``````ZipperTree
==========
Provides traversal and modification methods for variadic arity tree's. All
methods maintain an active 'cursor' or focus in the tree. The methods will
also technically work for lists too - I guess, if you're into that sorta
thing.

All traversal and insertion methods happen in constant time with exception to
up, which is porportional to how many nodes were junior to the current subtree.

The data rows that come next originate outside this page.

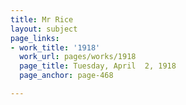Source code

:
 ```yaml
---
title: Mr Rice
layout: subject
page_links:
- work_title: '1918'
  work_url: pages/works/1918
  page_title: Tuesday, April  2, 1918
  page_anchor: page-468

---
```

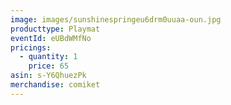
 ```yaml
---
image: images/sunshinespringeu6drm0uuaa-oun.jpg
producttype: Playmat
eventId: eUBdWMfNo
pricings:
  - quantity: 1
    price: 65
asin: s-Y6QhuezPk
merchandise: comiket
---
```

This is an implementation of Gérard Huet's tree with a zipper (originally
published in [Functional Pearl: The
essentially a direct conversion of the published oocaml code to elixir.

## WTF is a Zipper
A zipper is a novel method for encoding a focus, or position state of a collection
in purely functional languages. The zipper is an analogy for the process of moving
up and down the structure and how it can be thought of as opening and closing a zipper.
For a better description of the data structure I recommend you read the paper linked
above, although usage does not necessarily require you understand it's implementation.

## Usage

The implementation provided works for trees of variadic arity, simply define a
tree using nested lists
```elixir
iex(3)> import ZipperTree

iex(4)> tree = [
1,
2,
[
3,
4
]
]

[1, 2, [3, 4]]

iex(5)> tree |> nth(3)
%ZipperTree.Loc{loc: [3, 4],
path: %ZipperTree.Node{left: [2, 1], right: [], up: Top}}

iex(6)> tree |> nth(3) |> right
{:error, "right of last"}

iex(7)> tree |> nth(3) |> down
%ZipperTree.Loc{loc: 3,
path: %ZipperTree.Node{left: [], right: [4],
up: %ZipperTree.Node{left: [2, 1], right: [], up: Top}}}

iex(8)> tree |> nth(3) |> down |> right
%ZipperTree.Loc{loc: 4,
path: %ZipperTree.Node{left: [3], right: [],
up: %ZipperTree.Node{left: [2, 1], right: [], up: Top}}}

iex(9)> tree |> nth(3) |> down |> right |> top
%ZipperTree.Loc{loc: [1, 2, [3, 4]], path: Top}

iex(10)> tree |> nth(3) |> down |> right |> change(:sup) |> top
%ZipperTree.Loc{loc: [1, 2, [3, :sup]], path: Top}

iex(11)> tree |> nth(3) |> down |> right |> insert_left(:over_here_now) |> top
%ZipperTree.Loc{loc: [1, 2, [3, :over_here_now, 4]], path: Top}
```

Then move around the tree using `down`, `left`, `right`, `up`, `nth`, `top` and
make modifications with `change`, `insert_down`, `insert_left`, `insert_right`.

For specific method examples check the tests.